Friends & Family. Under the concrete canopy of the Center, there will be an open-air Friendship Promenade which can serve as an exhibition hall, concert hall or picnic ground for the whole community. Indeed, parents are expected to hang around the school almost as much as the children--which is why the outdoor theater is called the Family Bowl.
Instead of classrooms, Caudill & Co. have Learning Labs, with light plastic walls that can be put up and taken down in a trice. Along with the Learning Labs are Teaching Elevators that can be equipped by Central Service in any way a teacher wants. Suppose, say the architects, a teacher wants "an aviary with six different species of birds and a soundproof booth where recorded birdcalls can be played ..." What does she do? She simply rings up Central Service, which lowers a Teaching Elevator, equips it as requested, then sends it back up again--"and the teacher has a tailor-made environment in a matter of minutes."
Wanna Build a Boat? Then there is the case of ten-year-old Billy, who today would be in the sixth grade but in Caudill's future school is in something called the 27th Self-Improvement Level. Billy and his dad, it seems, want to build a boat. "A project is set up which involves much subject matter--reading, writing, spelling, science, mathematics, and even music--based on the theme, 'Making a boat.' " Finally a Learning Lab is prepared, and when dad's vacation rolls around, he joins his son--and possibly his daughter, who is in the 52nd Self-Improvement Level--in "another exciting learning experience involving the entire family."

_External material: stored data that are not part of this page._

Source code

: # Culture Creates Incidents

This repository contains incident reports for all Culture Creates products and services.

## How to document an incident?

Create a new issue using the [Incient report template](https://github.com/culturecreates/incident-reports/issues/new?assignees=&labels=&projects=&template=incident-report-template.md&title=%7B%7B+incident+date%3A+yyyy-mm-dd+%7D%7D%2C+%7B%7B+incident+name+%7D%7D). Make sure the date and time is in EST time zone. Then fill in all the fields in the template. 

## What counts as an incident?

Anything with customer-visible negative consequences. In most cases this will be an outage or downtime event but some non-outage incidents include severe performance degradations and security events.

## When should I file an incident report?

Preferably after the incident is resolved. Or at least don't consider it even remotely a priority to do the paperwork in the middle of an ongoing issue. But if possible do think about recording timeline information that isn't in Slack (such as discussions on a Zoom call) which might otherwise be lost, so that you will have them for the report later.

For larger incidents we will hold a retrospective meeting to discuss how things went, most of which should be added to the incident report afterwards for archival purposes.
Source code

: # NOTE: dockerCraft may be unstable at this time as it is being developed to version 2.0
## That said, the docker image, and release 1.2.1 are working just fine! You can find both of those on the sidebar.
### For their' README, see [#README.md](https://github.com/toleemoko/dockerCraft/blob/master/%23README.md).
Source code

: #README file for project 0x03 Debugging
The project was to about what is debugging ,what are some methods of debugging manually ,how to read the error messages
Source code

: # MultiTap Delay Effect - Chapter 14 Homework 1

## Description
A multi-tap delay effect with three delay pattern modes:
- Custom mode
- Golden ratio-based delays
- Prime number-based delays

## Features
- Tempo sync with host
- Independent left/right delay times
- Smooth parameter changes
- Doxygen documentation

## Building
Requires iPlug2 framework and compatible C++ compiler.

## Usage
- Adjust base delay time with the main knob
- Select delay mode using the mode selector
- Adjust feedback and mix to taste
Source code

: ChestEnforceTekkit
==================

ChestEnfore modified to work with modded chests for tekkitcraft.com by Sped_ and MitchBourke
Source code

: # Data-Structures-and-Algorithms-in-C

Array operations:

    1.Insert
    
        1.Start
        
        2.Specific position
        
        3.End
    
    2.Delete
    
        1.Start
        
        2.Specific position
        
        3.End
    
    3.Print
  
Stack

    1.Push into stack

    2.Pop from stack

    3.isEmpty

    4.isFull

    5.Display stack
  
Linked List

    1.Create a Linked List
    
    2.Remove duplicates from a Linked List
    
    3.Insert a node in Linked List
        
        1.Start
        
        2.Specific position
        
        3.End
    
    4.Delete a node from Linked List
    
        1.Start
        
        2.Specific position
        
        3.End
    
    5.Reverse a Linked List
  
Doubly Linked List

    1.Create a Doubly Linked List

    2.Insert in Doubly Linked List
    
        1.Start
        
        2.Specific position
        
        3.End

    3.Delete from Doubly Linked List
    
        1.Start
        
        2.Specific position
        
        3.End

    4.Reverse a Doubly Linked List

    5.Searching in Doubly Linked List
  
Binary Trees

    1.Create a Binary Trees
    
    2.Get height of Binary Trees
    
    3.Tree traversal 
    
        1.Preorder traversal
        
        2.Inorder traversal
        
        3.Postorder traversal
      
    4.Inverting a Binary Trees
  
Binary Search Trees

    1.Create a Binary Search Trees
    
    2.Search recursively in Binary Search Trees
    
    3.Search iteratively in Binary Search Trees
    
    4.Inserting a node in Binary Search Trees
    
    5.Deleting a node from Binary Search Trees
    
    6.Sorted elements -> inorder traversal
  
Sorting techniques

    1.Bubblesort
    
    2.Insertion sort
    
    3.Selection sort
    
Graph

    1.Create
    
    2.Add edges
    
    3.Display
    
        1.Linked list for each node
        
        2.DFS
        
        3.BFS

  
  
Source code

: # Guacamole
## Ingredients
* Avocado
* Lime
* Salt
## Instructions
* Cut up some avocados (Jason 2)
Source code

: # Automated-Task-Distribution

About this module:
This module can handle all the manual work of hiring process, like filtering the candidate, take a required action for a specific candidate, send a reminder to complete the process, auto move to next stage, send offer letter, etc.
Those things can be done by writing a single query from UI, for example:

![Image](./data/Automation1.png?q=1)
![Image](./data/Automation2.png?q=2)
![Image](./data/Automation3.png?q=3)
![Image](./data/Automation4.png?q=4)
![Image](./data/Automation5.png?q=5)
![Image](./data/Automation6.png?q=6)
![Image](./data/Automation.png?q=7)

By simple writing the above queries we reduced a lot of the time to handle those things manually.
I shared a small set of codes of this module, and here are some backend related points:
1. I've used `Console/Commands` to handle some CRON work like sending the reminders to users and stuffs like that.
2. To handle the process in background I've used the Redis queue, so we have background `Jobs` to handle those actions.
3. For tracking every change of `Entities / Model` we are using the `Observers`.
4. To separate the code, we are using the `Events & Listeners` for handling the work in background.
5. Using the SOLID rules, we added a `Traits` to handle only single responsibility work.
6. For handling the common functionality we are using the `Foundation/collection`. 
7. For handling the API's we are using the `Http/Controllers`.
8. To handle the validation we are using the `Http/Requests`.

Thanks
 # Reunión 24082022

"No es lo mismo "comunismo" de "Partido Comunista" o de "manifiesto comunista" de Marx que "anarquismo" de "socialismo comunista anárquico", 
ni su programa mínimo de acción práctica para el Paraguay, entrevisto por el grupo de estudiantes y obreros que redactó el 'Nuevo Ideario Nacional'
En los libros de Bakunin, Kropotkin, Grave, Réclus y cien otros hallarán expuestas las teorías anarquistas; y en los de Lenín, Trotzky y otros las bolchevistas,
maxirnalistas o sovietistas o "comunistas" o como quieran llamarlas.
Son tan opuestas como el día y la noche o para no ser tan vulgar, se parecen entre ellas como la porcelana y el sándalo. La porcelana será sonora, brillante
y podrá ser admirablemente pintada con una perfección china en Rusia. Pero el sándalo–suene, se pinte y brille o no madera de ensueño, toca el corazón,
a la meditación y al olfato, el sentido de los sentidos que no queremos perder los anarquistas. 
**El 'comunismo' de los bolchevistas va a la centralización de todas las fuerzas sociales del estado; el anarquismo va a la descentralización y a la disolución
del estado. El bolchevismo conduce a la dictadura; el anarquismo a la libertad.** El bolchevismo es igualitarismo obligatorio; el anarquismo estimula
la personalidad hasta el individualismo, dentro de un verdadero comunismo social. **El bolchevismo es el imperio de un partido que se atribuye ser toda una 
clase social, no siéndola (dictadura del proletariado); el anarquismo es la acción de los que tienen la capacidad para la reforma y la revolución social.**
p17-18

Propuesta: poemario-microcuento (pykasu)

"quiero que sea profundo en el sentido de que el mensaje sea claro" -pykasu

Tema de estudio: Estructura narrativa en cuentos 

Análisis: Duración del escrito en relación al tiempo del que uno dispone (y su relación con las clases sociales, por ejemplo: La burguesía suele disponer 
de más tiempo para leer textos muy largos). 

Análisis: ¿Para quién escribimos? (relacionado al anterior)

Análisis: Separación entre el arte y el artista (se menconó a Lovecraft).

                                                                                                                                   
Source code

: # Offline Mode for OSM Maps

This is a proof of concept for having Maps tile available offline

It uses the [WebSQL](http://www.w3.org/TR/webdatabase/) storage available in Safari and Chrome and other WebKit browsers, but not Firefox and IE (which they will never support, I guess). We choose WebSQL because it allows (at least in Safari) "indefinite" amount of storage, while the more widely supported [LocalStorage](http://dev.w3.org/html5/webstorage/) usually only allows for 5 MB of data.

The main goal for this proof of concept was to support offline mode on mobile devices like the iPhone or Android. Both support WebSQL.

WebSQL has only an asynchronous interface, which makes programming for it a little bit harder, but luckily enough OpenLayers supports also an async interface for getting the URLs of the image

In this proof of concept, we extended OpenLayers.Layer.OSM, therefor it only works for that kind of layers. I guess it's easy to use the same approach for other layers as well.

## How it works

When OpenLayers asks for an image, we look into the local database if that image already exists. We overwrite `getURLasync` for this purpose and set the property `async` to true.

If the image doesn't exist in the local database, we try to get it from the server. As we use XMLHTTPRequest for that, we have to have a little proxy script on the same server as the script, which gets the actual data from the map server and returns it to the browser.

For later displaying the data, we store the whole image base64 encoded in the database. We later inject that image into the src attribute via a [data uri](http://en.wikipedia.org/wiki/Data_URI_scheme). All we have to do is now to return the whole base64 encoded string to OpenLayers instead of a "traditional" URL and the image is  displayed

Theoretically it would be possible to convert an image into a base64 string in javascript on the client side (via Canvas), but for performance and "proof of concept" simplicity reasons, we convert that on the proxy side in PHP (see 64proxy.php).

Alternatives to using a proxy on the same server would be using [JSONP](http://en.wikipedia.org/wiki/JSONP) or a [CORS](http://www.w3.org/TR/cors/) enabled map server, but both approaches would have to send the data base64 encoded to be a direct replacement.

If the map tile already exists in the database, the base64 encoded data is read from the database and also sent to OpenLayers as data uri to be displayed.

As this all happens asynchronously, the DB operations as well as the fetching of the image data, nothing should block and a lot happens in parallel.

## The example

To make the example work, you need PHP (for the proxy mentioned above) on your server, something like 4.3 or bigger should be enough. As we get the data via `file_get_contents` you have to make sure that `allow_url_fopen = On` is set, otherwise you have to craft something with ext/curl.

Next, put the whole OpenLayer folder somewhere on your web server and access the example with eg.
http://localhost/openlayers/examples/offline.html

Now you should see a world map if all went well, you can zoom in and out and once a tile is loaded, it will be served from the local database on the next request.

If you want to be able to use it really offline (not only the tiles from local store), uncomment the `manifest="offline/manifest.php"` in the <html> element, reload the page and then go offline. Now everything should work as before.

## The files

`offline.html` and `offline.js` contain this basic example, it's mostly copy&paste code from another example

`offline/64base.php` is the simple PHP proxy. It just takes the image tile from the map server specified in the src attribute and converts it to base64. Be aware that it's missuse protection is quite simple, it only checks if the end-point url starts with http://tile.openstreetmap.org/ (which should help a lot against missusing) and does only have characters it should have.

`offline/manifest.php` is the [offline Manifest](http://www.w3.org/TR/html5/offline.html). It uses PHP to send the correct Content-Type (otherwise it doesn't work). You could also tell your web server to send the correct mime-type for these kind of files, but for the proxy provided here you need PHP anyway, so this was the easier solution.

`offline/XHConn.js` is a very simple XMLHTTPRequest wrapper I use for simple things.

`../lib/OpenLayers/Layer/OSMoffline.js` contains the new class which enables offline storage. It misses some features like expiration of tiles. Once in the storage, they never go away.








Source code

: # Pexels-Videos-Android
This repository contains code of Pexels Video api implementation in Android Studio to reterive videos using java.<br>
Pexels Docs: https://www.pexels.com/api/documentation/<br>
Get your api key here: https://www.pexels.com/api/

If all this were not enough, Tomorrow's School would have a model farm, a domestic zoo, greenhouses, pond, a lake for "kiddie fishing" and a Man-Made Mountain "for children to climb and explore to their hearts' content." And what sort of education will these children be getting? "Dynamic education," say Caudill & Co. grandly. "This must be, because education, like the American way of life, is ever changing, never static."